The clinical presentation of obsessive-compulsive disorder (OCD) is summarized and a theoretical model of the disorder and its neurobiology are described. The model is used as a framework to account for the observed pattern of clinical symptoms, for the pathophysiology of OCD, and for medical reports of OCD- like symptoms from neurotoxic effects of drugs, brain injury, and infection. The essential clinical feature of OCD is preoccupation with ideas and behaviors called "obsessions" and "compulsions," respectively. The characteristic content of obsessions and compulsions is concern about dangers that might happen in the future - as opposed to actual threats that are direct and immediate.

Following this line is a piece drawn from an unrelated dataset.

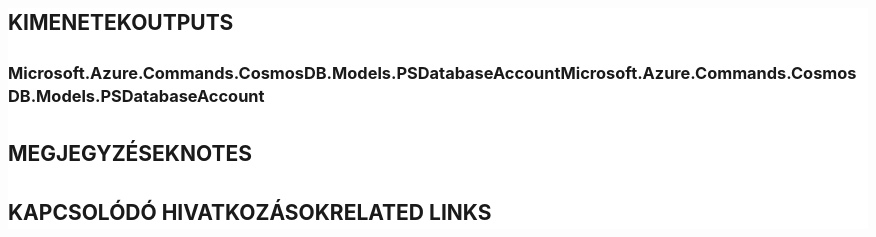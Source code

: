 ## <span data-ttu-id="3e652-145">KIMENETEK</span><span class="sxs-lookup"><span data-stu-id="3e652-145">OUTPUTS</span></span>

### <span data-ttu-id="3e652-146">Microsoft.Azure.Commands.CosmosDB.Models.PSDatabaseAccount</span><span class="sxs-lookup"><span data-stu-id="3e652-146">Microsoft.Azure.Commands.CosmosDB.Models.PSDatabaseAccount</span></span>

## <span data-ttu-id="3e652-147">MEGJEGYZÉSEK</span><span class="sxs-lookup"><span data-stu-id="3e652-147">NOTES</span></span>

## <span data-ttu-id="3e652-148">KAPCSOLÓDÓ HIVATKOZÁSOK</span><span class="sxs-lookup"><span data-stu-id="3e652-148">RELATED LINKS</span></span>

Hence, OCD is a clinical preoccupation with potential threats. A model is considered where normal concerns regarding potential danger and security are handled by a biologically ancient hard-wired motivational system, called security motivation system (SMS), which has as its output the same repertoire of precautionary behaviors that characterize OCD compulsions. In the model, OCD symptoms emerge because security motivation is normally deactivated by a negative feedback signal generated by performance of precautionary behaviors, but in patients with OCD, this signal is inoperative, resulting in continued motivation to perform security-related behaviors. The neurobiology of SMS consists of functional loops involving a cascade of cortico-striato-pallido-thalamo-cortical connections, with inhibitory connections from the brainstem. Accordingly, OCD pathophysiology is overly persistent and uncontrolled neural activity in SMS, possibly due to a dopamine-serotonin imbalance. Evidence of OCD symptoms from drugs, brain injury, and infection is consistent with disturbed basal ganglia regulation as the pathophysiology of OCD.